Let’s enjoy an easy breakfast that can also be dined on for dinner. Let’s enjoy this Sweet Potato, Ham and Swiss Tart.
Back from vacation, that is. Last Wednesday Ken and I flew to Vegas for a vacation and learning experience! We flew back on Monday.
Wait, did I say learning experience in the same sentence as Vegas? I sure did. As many of you may or may not know, Ken is an IT professional. Specifically, he’s interested in IT security. I’ve learned so much from him, including how to be more secure while engaging in online activities, including maintaining this blog.

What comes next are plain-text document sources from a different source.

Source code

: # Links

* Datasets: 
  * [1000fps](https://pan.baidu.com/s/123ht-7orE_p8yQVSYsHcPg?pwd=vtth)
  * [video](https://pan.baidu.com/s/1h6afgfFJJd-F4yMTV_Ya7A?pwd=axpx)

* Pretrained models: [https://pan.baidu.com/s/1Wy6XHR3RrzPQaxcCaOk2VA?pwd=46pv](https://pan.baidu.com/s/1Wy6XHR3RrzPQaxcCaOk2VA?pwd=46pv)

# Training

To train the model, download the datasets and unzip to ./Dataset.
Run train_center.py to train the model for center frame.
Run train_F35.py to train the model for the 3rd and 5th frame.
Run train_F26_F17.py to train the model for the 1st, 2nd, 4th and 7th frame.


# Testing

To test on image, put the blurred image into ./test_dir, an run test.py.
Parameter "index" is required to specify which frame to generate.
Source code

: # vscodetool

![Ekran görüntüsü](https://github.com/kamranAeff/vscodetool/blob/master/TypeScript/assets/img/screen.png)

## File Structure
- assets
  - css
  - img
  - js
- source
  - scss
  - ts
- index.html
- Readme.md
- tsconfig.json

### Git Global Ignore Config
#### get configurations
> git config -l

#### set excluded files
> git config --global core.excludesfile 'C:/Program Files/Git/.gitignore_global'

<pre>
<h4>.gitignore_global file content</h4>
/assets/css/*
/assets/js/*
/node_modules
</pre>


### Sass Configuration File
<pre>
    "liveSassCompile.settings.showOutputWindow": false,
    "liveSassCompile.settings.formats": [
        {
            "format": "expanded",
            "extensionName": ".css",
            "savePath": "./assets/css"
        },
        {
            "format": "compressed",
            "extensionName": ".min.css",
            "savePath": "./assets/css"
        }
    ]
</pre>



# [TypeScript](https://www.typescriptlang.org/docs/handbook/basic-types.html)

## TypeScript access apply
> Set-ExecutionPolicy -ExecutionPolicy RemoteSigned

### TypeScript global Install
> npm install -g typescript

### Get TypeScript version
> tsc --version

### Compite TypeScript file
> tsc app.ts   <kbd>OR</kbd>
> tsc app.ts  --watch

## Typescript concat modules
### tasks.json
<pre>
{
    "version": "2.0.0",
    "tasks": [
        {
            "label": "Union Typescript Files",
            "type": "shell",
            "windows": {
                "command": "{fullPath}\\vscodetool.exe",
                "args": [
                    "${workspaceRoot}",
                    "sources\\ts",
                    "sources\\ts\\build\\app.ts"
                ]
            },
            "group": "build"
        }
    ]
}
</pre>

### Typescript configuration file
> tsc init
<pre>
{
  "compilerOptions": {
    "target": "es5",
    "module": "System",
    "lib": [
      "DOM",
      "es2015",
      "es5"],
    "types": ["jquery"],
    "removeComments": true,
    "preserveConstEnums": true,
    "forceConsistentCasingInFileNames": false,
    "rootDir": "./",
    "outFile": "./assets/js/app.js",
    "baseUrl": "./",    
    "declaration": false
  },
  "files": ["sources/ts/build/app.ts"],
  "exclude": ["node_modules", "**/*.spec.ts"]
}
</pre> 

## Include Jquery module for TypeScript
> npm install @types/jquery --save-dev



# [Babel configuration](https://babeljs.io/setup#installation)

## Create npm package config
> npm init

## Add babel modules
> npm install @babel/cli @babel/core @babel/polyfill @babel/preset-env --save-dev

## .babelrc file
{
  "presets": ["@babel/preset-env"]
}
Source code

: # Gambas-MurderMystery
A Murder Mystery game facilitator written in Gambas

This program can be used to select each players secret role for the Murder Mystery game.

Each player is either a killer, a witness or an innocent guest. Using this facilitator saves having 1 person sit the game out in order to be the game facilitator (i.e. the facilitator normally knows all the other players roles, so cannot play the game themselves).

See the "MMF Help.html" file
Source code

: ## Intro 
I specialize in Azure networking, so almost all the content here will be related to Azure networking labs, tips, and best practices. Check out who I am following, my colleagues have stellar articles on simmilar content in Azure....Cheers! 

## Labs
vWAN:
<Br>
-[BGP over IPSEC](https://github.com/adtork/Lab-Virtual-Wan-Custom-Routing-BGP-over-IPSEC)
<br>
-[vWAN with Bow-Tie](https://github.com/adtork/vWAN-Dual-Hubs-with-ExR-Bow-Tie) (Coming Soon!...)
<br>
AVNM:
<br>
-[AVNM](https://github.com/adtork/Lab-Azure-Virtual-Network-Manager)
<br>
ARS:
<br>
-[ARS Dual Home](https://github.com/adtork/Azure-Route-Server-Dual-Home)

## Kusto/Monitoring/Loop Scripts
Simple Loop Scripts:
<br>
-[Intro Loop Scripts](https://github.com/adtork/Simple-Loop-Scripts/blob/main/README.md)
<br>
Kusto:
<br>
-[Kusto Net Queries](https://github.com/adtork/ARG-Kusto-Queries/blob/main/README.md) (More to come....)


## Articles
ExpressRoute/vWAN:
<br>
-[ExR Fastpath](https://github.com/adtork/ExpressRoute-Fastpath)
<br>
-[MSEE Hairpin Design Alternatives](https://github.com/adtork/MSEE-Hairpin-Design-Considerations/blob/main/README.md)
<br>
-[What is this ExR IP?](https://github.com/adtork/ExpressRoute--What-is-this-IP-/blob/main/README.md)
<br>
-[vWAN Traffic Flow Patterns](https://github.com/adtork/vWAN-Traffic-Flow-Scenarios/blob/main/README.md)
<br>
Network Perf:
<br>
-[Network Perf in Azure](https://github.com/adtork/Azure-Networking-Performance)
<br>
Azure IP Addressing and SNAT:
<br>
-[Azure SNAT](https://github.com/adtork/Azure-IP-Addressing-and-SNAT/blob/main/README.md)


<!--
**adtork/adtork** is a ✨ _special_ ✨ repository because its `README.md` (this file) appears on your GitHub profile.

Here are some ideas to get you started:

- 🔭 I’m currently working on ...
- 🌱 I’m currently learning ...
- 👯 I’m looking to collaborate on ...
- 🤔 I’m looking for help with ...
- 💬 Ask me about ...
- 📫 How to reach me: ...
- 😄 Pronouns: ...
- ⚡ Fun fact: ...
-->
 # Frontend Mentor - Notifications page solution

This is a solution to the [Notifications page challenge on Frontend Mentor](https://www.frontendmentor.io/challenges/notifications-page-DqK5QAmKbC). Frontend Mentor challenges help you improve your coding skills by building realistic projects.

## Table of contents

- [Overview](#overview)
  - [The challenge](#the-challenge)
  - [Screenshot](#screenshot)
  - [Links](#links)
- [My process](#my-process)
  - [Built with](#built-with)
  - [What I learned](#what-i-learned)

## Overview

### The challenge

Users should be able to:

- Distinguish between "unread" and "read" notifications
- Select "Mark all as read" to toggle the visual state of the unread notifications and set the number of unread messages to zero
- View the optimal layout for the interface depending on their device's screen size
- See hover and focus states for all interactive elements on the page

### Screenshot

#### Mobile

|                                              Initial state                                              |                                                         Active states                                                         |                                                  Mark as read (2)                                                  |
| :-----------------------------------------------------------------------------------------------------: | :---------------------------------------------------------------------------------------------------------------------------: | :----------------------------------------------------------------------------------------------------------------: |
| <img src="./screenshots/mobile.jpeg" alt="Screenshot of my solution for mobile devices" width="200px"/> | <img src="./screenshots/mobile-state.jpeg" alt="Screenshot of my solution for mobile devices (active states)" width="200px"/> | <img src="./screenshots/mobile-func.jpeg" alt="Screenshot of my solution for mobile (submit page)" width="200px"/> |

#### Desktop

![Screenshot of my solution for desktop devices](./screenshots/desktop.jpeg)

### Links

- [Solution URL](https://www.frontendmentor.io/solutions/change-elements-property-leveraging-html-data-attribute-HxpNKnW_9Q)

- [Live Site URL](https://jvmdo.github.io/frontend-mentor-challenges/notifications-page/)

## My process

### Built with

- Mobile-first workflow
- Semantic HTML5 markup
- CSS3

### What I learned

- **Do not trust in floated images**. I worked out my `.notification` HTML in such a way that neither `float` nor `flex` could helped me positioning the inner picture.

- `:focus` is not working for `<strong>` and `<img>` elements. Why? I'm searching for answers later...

Anywho, we went to a yearly hacking and security conference. It was equally insane and awesome! There were butt loads of incredibly smart people attending this conference. Even though I’m a little shy around huge groups of people (until a beer or two gets inside of me) I had a wonderful time and enjoyed learning from a great group of people.
So what did we do while we weren’t at the conference? Eat, sleep and drink. For some reason, I like to sleep a lot while I’m on vacation. And the three hour time difference really got to me. But I adjusted quickly. By Thursday night, Ken and I were up LATE. We walked to a few places and then came back to our hotel for dinner. It was 2am before we knew it, which was 5am “normal” time. What?!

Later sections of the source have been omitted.